RENO – Behind the laptop, beside the cell phone and next to the iPad tablet, somewhere, is a legislator.
“I ask you to please stop looking at your phones,” said Crystal Jackson, a UNR student. “Stop looking as if you’re bored.”
She made the remarks after legislators were more than two hours into listening to students and faculty testify about proposed higher-education cuts at the University of Nevada, Reno on Thursday.
Legislators often multi-task, perusing emails and e-documents while listening to testimony.
But Jackson raises important points: how much time do representatives of the public owe the public, and how acceptable is it to use technology when members of the public are testifying?
“It seems like our stories are falling on deaf ears,” said Charlie Jose, president of the Associated Students of the University of Nevada, who testified earlier at UNR.
Often, legislators punch away at their keyboards as their committees listen to public testimony. Sometimes, only the chairperson of the committee speaks to members of the public.
Still, nobody refutes the importance of public testimony, and some want to strengthen it.
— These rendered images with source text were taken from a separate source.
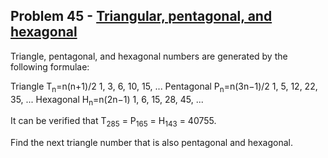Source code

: ## Problem 45 - [Triangular, pentagonal, and hexagonal](https://projecteuler.net/problem=45)

Triangle, pentagonal, and hexagonal numbers are generated by the following formulae:

Triangle 	  	T<sub>n</sub>=n(n+1)/2 	  	1, 3, 6, 10, 15, ...
Pentagonal 	  	P<sub>n</sub>=n(3n−1)/2 	  	1, 5, 12, 22, 35, ...
Hexagonal 	  	H<sub>n</sub>=n(2n−1) 	  	1, 6, 15, 28, 45, ...

It can be verified that T<sub>285</sub> = P<sub>165</sub> = H<sub>143</sub> = 40755.

Find the next triangle number that is also pentagonal and hexagonal.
Today, lobbyist George Flint testified about a bill from Assemblyman James Ohrenschall, D-Las Vegas. The bill would allow the public equal time to testify for and against a bill.
“The basic concept of our entire government is for everybody to be heard,” Flint said.
Legislators, however, do not have time to hear from everybody. The 120-day legislative session, a complex budget and a glut of bills means legislators are counting every second.
The dissatisfied students may also be bumping into what some have called the Carson City bubble, inside of which a brigade of lobbyists exert influence at the expense of those not physically in the Legislature.
“Probably the smartest thing the UNR students could do is hire a lobbyist,” said Flint, who has been a lobbyist for 49 years. “The way you get things done over here is to hire professionals who have the ear of these people [legislators].”
Flint is a lobbyist for a polarizing industry: Reno-area wedding chapels and some legal brothels. He knows as well as anyone that some lawmakers are set in their views. Three minutes or three hours of public testimony will not change their minds.
Still, it is important for the public to have a chance to have its say.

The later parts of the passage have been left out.